Ilustración: Nuevo. Sandra Betancort.
En mayo enfermó. En septiembre fue el diagnóstico: mortal e inminente, nos dijeron. En octubre pensamos que moría. En diciembre creímos que se recuperaba. Al finalizar enero no dábamos crédito al aguante de tanto dolor. Una noche, justo a mitad de febrero, finalmente se fue.
Recuerdo claramente esa noche. Fuimos llegando todos a casa seguros que no pasaría de allí. Supongo que él ya no tenia conciencia, entre tanto dolor y morfina. Su respiración era cada vez más dificultosa. No nos atrevíamos a permanecer mucho rato en la habitación, quizás por sentir que cada aspiración nuestra le quitaba el aire que sus pulmones luchaban por alcanzar, quizás porque nos podía la impotencia.
Pasada la medianoche el cansancio y la resignación nos fue venciendo a todos y cada quién terminó rendido de agotamiento o angustia en algún rincón de aquella casa, donde nos habíamos apertrechado durante los últimos meses para custodiar esa habitación de hospital improvisada en la recámara principal de la casa de los abuelos.
Por la madrugada me despertaron los gritos. Gritos del dolor más desgarrado que alguna vez he podido conocer: el de una madre que se despide de su hijo. De otro hijo que le quita la muerte.
Cuando entré a la habitación, mientras todos acudían solícitos a ese dolor ví, acurrucada en una esquina a su mujer, su compañera. Indefensa, vulnerable, sola. Instintivamente me fui hacia ella y la abracé aunque nunca antes hubiera sido de mi confianza. En esos momentos no hay desconfianzas, sólo dolor.

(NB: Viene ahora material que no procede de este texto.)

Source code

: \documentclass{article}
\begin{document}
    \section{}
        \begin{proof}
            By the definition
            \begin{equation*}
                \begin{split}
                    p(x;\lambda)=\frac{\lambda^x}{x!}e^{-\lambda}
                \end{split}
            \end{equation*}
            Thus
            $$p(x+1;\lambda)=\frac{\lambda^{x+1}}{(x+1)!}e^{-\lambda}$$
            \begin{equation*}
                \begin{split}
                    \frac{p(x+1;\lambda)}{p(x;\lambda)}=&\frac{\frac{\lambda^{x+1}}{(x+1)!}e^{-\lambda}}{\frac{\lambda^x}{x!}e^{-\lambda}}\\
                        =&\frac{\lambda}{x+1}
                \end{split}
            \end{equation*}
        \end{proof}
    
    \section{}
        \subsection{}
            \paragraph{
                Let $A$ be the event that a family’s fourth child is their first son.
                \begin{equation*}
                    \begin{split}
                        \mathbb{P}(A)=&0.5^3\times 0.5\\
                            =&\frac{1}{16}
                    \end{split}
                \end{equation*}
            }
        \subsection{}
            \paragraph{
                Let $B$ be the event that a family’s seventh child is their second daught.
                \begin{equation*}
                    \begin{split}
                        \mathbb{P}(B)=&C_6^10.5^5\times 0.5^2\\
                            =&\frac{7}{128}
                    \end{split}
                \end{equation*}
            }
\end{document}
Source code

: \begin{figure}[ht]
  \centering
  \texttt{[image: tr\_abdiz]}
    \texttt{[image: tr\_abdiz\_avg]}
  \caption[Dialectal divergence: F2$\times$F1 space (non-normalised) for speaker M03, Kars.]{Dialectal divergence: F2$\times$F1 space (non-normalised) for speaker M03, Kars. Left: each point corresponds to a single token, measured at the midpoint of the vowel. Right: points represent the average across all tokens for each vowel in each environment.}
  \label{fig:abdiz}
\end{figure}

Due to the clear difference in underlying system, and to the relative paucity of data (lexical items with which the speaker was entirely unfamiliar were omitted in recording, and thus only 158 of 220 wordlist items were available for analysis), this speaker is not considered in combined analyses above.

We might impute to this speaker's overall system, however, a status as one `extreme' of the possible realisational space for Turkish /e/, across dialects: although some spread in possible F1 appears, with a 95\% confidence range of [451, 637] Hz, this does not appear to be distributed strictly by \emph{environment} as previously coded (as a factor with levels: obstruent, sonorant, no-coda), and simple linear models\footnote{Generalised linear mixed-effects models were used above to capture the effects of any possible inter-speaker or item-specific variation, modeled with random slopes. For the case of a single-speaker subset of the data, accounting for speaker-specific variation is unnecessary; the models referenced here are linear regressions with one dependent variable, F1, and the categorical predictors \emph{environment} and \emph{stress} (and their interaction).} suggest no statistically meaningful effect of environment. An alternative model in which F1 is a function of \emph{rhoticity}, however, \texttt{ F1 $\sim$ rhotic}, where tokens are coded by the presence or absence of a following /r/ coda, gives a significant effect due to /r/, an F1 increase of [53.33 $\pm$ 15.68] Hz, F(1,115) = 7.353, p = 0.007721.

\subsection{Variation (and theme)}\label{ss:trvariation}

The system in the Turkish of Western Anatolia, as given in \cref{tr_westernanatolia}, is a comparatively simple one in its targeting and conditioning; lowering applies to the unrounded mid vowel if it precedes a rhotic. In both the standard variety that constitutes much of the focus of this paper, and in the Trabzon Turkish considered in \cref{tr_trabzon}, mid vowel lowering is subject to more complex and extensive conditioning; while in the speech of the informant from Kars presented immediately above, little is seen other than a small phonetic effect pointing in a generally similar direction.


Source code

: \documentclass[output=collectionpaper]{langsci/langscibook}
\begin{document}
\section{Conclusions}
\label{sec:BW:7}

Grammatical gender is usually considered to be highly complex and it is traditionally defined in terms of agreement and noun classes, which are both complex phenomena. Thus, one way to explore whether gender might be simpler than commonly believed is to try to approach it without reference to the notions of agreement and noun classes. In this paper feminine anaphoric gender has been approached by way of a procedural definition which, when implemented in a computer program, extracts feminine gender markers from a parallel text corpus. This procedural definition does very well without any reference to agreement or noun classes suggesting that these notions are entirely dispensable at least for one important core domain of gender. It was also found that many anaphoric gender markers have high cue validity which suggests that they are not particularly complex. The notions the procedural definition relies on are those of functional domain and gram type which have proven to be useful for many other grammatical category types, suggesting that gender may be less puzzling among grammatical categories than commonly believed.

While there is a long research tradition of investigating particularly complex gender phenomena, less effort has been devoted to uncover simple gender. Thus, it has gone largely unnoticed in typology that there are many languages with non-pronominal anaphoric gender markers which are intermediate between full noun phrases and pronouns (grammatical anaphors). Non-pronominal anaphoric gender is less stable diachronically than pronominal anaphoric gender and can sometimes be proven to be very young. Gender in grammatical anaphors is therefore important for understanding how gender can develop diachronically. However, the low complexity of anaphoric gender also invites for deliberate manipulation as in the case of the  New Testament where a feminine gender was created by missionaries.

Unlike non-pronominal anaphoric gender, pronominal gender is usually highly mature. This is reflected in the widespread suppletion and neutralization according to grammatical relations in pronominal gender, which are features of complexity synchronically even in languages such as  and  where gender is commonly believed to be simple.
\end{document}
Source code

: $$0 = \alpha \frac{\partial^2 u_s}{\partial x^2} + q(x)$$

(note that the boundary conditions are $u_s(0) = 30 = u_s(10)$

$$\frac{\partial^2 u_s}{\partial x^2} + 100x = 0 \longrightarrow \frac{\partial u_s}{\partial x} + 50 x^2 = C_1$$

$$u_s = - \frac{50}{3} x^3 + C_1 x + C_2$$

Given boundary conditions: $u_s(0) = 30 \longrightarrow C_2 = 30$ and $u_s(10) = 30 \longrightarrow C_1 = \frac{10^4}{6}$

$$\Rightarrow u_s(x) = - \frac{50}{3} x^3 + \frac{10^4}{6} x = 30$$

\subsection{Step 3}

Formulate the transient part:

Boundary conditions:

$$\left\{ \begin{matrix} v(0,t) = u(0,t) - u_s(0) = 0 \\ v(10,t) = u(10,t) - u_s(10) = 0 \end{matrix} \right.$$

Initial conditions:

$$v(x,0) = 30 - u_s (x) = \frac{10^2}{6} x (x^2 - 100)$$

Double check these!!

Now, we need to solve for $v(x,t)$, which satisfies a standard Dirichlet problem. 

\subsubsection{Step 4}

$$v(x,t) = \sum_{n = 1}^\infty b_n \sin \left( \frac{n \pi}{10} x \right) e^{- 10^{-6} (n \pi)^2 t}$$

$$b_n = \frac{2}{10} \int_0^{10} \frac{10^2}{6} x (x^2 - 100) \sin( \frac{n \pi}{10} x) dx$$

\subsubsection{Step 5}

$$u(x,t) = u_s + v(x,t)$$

Tras el consuelo me tocó hacer las llamadas con la noticia a la familia que no estaba en casa. Entre ellos a su hijo, de 18 años. Mientras esperábamos –no sé bien qué o a quién, supongo que a la funeraria- por petición de mi madre traté de sujetarle con cordones la mandíbula para que no quedara con la boca abierta. “Que después que le haga el rigor mortis se la parten”, me explicó. Pero por más que me esmeré los nudos siempre se desataban, así que ante no tener nada más oportuno que hacer me quedé sujetando con ambas manos su mandíbula. Pude sentir como el calor abandonaba su cuerpo, como toda expresión abandonaba su rostro delgado, ojeroso, tan distinto a aquella cara afable y rellena de hacía pocos meses atrás. Ese tumor feroz se lo comió completo.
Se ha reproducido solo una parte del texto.